The Stallions Centaur Cafe 150 combines a few things that are popular at the moment: classic cafe racer style, decent built quality and a reasonable price tag. The Centaur Cafe 150 is an exciting motorcycle for anyone looking for a trendy city bike with enough power to take on the odd country road.
Among all the cafe racers currently rolling our from various manufacturers, the Stallions Centaur Cafe 150 stands out as a particularly good-looking option. The motorcycle is available in Black, Army Green or Red, with the Stallions Motorcycle logo added to the tank and side-covers.
The overall impression is of understated style, form the fuel tank to the sculpted single seat. The bullet indicators, spooked wheels, straight matt-black exhaust, with chrome heat protection-cover, upside-down front forks and clip-on handlebars all add to the timeless classic look.
The clocks are equally simple and effective, featuring only the speedo, tacho and odometer. The lights for indicators, full beam, neutral and low fuel look good, but are not bright enough to stand out properly from the dash. Brighter bulbs behind them would have added to the ease of use.

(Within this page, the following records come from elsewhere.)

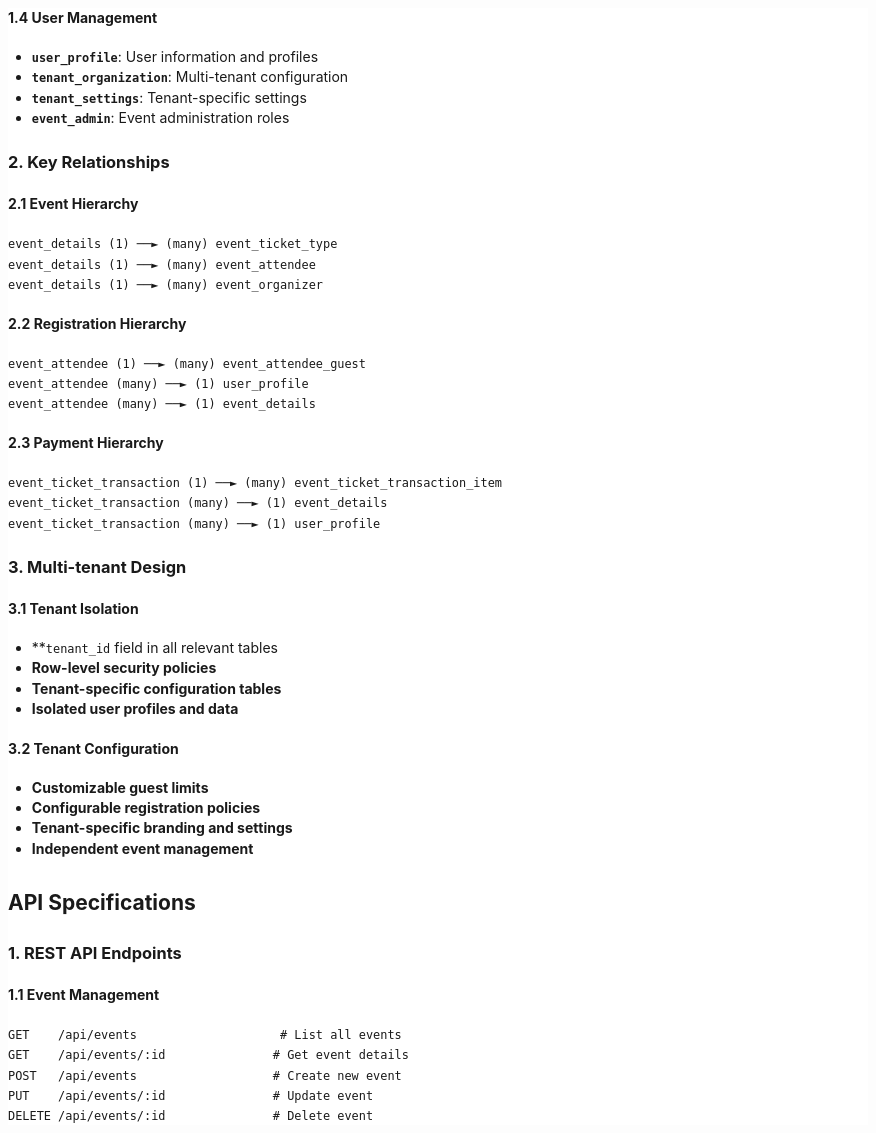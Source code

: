 #### 1.4 User Management
- **`user_profile`**: User information and profiles
- **`tenant_organization`**: Multi-tenant configuration
- **`tenant_settings`**: Tenant-specific settings
- **`event_admin`**: Event administration roles

### 2. Key Relationships

#### 2.1 Event Hierarchy
```
event_details (1) ──► (many) event_ticket_type
event_details (1) ──► (many) event_attendee
event_details (1) ──► (many) event_organizer
```

#### 2.2 Registration Hierarchy
```
event_attendee (1) ──► (many) event_attendee_guest
event_attendee (many) ──► (1) user_profile
event_attendee (many) ──► (1) event_details
```

#### 2.3 Payment Hierarchy
```
event_ticket_transaction (1) ──► (many) event_ticket_transaction_item
event_ticket_transaction (many) ──► (1) event_details
event_ticket_transaction (many) ──► (1) user_profile
```

### 3. Multi-tenant Design

#### 3.1 Tenant Isolation
- **`tenant_id` field in all relevant tables
- **Row-level security policies**
- **Tenant-specific configuration tables**
- **Isolated user profiles and data**

#### 3.2 Tenant Configuration
- **Customizable guest limits**
- **Configurable registration policies**
- **Tenant-specific branding and settings**
- **Independent event management**

## API Specifications

### 1. REST API Endpoints

#### 1.1 Event Management
```
GET    /api/events                    # List all events
GET    /api/events/:id               # Get event details
POST   /api/events                   # Create new event
PUT    /api/events/:id               # Update event
DELETE /api/events/:id               # Delete event
```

The switchgear is basic but of good quality and the buttons and switches are all easy enough to operate. You just have to remember to switch off the manual choke once the engine is warm. There’s an electric start as well as kick-start, and both work well.
The air-cooled, single-cylinder, four-stroke, 150cc engine is assembled from a mixture of Chinese and Thai made parts. There’s enough grunt to get the motorcycle up to speed pretty swiftly, and cruising at 80 to 105 km/h is no problem. The engine is well capable of keeping up to speed with traffic in the city and even on the occasional country road.

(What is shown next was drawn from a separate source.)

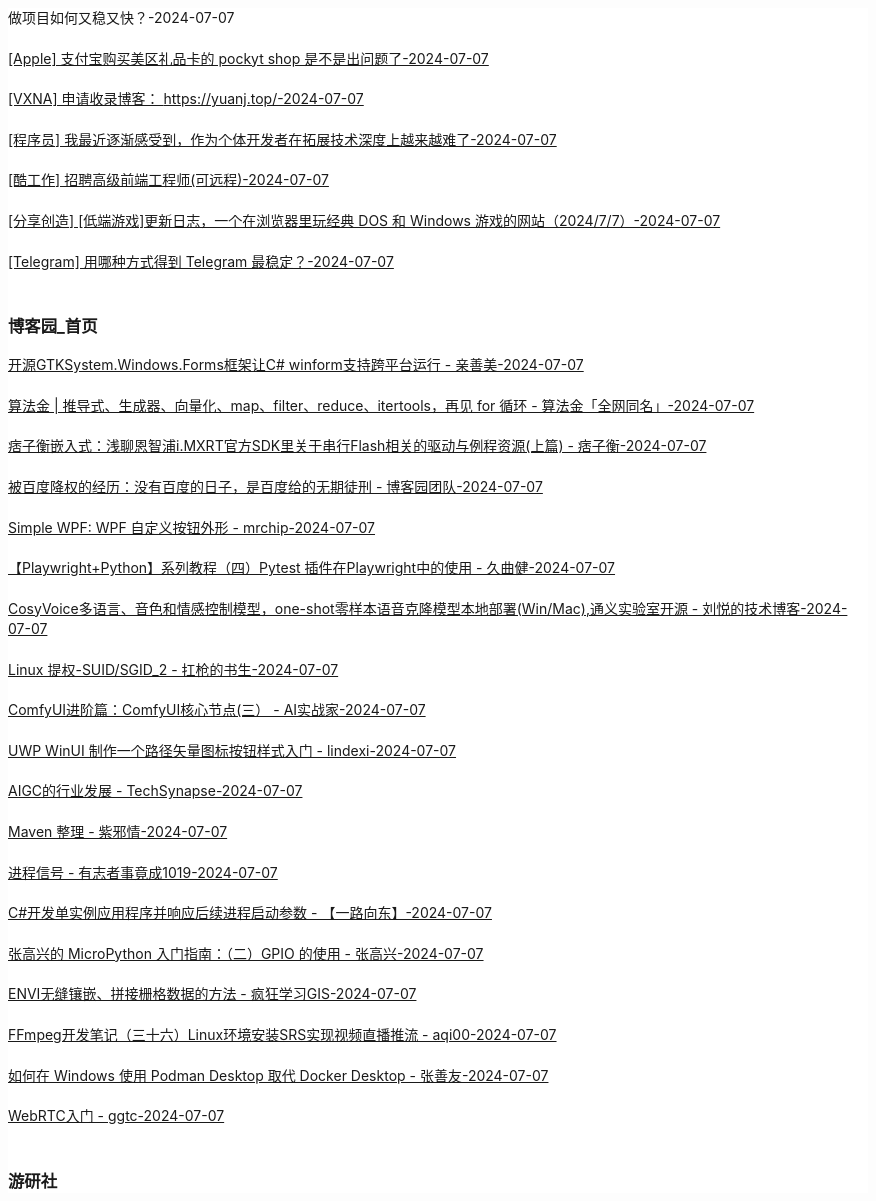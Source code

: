 做项目如何又稳又快？-2024-07-07</a><br/><br/><a target=_blank rel=nofollow href="https://www.v2ex.com/t/1055458#reply4" >[Apple] 支付宝购买美区礼品卡的 pockyt shop 是不是出问题了-2024-07-07</a><br/><br/><a target=_blank rel=nofollow href="https://www.v2ex.com/t/1055457#reply0" >[VXNA] 申请收录博客： https://yuanj.top/-2024-07-07</a><br/><br/><a target=_blank rel=nofollow href="https://www.v2ex.com/t/1055455#reply18" >[程序员] 我最近逐渐感受到，作为个体开发者在拓展技术深度上越来越难了-2024-07-07</a><br/><br/><a target=_blank rel=nofollow href="https://www.v2ex.com/t/1055454#reply2" >[酷工作] 招聘高级前端工程师(可远程)-2024-07-07</a><br/><br/><a target=_blank rel=nofollow href="https://www.v2ex.com/t/1055452#reply0" >[分享创造] [低端游戏]更新日志，一个在浏览器里玩经典 DOS 和 Windows 游戏的网站（2024/7/7）-2024-07-07</a><br/><br/><a target=_blank rel=nofollow href="https://www.v2ex.com/t/1055451#reply24" >[Telegram] 用哪种方式得到 Telegram 最稳定？-2024-07-07</a><br/><br/>









###  博客园_首页

<a target=_blank rel=nofollow href="https://www.cnblogs.com/easywebfactory/p/18289178" >开源GTKSystem.Windows.Forms框架让C# winform支持跨平台运行 - 亲善美-2024-07-07</a><br/><br/><a target=_blank rel=nofollow href="https://www.cnblogs.com/suanfajin/p/18289119" >算法金 | 推导式、生成器、向量化、map、filter、reduce、itertools，再见 for 循环 - 算法金「全网同名」-2024-07-07</a><br/><br/><a target=_blank rel=nofollow href="https://www.cnblogs.com/henjay724/p/18289104" >痞子衡嵌入式：浅聊恩智浦i.MXRT官方SDK里关于串行Flash相关的驱动与例程资源(上篇) - 痞子衡-2024-07-07</a><br/><br/><a target=_blank rel=nofollow href="https://www.cnblogs.com/cmt/p/18288751" >被百度降权的经历：没有百度的日子，是百度给的无期徒刑 - 博客园团队-2024-07-07</a><br/><br/><a target=_blank rel=nofollow href="https://www.cnblogs.com/mrchip/p/18288981" >Simple WPF: WPF 自定义按钮外形 - mrchip-2024-07-07</a><br/><br/><a target=_blank rel=nofollow href="https://www.cnblogs.com/longronglang/p/18288953" >【Playwright+Python】系列教程（四）Pytest 插件在Playwright中的使用 - 久曲健-2024-07-07</a><br/><br/><a target=_blank rel=nofollow href="https://www.cnblogs.com/v3ucn/p/18288786" >CosyVoice多语言、音色和情感控制模型，one-shot零样本语音克隆模型本地部署(Win/Mac),通义实验室开源 - 刘悦的技术博客-2024-07-07</a><br/><br/><a target=_blank rel=nofollow href="https://www.cnblogs.com/kqdssheng/p/18288785" >Linux 提权-SUID/SGID_2 - 扛枪的书生-2024-07-07</a><br/><br/><a target=_blank rel=nofollow href="https://www.cnblogs.com/LIU-QiuXue/p/18287583" >ComfyUI进阶篇：ComfyUI核心节点(三） - AI实战家-2024-07-07</a><br/><br/><a target=_blank rel=nofollow href="https://www.cnblogs.com/lindexi/p/18288632" >UWP WinUI 制作一个路径矢量图标按钮样式入门 - lindexi-2024-07-07</a><br/><br/><a target=_blank rel=nofollow href="https://www.cnblogs.com/TS86/p/18288629" >AIGC的行业发展 - TechSynapse-2024-07-07</a><br/><br/><a target=_blank rel=nofollow href="https://www.cnblogs.com/zixq/p/18288560" >Maven 整理 - 紫邪情-2024-07-07</a><br/><br/><a target=_blank rel=nofollow href="https://www.cnblogs.com/kzx1019/p/18288520" >进程信号 - 有志者事竟成1019-2024-07-07</a><br/><br/><a target=_blank rel=nofollow href="https://www.cnblogs.com/yiluxiangdong/p/18288392" >C#开发单实例应用程序并响应后续进程启动参数 - 【一路向东】-2024-07-07</a><br/><br/><a target=_blank rel=nofollow href="https://www.cnblogs.com/zhanggaoxing/p/18288379" >张高兴的 MicroPython 入门指南：（二）GPIO 的使用 - 张高兴-2024-07-07</a><br/><br/><a target=_blank rel=nofollow href="https://www.cnblogs.com/fkxxgis/p/18288302" >ENVI无缝镶嵌、拼接栅格数据的方法 - 疯狂学习GIS-2024-07-07</a><br/><br/><a target=_blank rel=nofollow href="https://www.cnblogs.com/aqi00/p/18240199" >FFmpeg开发笔记（三十六）Linux环境安装SRS实现视频直播推流 - aqi00-2024-07-07</a><br/><br/><a target=_blank rel=nofollow href="https://www.cnblogs.com/shanyou/p/18288298" >如何在 Windows 使用 Podman Desktop 取代 Docker Desktop - 张善友-2024-07-07</a><br/><br/><a target=_blank rel=nofollow href="https://www.cnblogs.com/ggtc/p/18287925" >WebRTC入门 - ggtc-2024-07-07</a><br/><br/>







###  游研社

The engine sound is pleasant, including the odd bang from the exhaust when you roll on and off the throttle. I enjoyed the sound so much that I went on and off the throttle far more than necessary, just to hear it popping.
Although the engine is modern, it fits the retro looks due to the air-cooling and the use of a carburetor instead of fuel injection. The exhaust also runs directly from the cylinder to the end can without catalytic converter box in the way These may be slightly outdated designs in an age where many new motorcycles enjoy liquid-cooling fuel injection and advanced systems for emissions control, but on this motorcycle they look the part.

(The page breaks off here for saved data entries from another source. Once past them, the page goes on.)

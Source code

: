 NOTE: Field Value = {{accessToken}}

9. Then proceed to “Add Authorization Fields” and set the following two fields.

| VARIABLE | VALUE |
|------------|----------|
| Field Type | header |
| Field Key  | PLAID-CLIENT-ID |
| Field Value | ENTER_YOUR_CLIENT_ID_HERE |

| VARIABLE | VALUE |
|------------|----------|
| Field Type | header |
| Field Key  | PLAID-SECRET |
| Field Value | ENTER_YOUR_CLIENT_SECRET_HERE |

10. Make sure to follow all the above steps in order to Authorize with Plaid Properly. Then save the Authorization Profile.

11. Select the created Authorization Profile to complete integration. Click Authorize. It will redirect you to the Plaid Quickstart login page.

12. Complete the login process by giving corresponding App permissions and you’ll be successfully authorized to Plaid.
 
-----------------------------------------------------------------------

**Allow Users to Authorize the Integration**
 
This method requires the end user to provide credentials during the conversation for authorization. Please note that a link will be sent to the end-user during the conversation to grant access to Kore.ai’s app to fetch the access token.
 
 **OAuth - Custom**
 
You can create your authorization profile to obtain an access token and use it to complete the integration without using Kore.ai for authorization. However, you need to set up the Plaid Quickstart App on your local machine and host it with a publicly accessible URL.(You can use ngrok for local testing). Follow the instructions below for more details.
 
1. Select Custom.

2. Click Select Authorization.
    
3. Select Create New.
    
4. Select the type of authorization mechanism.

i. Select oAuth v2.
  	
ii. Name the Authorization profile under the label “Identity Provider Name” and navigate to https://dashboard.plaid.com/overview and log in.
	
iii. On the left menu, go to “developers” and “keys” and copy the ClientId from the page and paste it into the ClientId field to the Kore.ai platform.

The riding position is slightly on the sporty side of neutral with the low handlebars inviting you to lean over the fuel tank as the speed increases. This doesn’t mean that you can’t sit up quite straight in town traffic though.
As the Stallions Centaur Cafe 150 is very low, it’s easy to get both feet firmly on the ground. The seat is on the hard side, but not uncomfortable. Interestingly the standard set-up includes a single seat, but there are pillion footpegs. Stallions Motorcycles offers a different seat option I believe, which enables carrying a passenger, so the option is there should you want to swap the cool looks of the seat cowl to a pillion space.
The front and rear disc brakes work well. The front brake, with a single-disc and a two-piston caliper, is particularly good. The rear brake, with a single-piston caliper, also works without a hitch, but the brake pedal lacks a bit of feel for it to be entirely reassuring from the start.
The five-speed gearbox is smooth and accurate, with the gears slotting in place nicely whether you’re switching up or down.
Even at 100km/h, the motorcycle feels quite stable for a small machine, and it drops into corners very easily. Steering needs to be kept steady at high speeds as sudden stabs at the bars will translate into wobbles quite quickly; however for a classic-looking motorcycle, this one handles speed pretty good.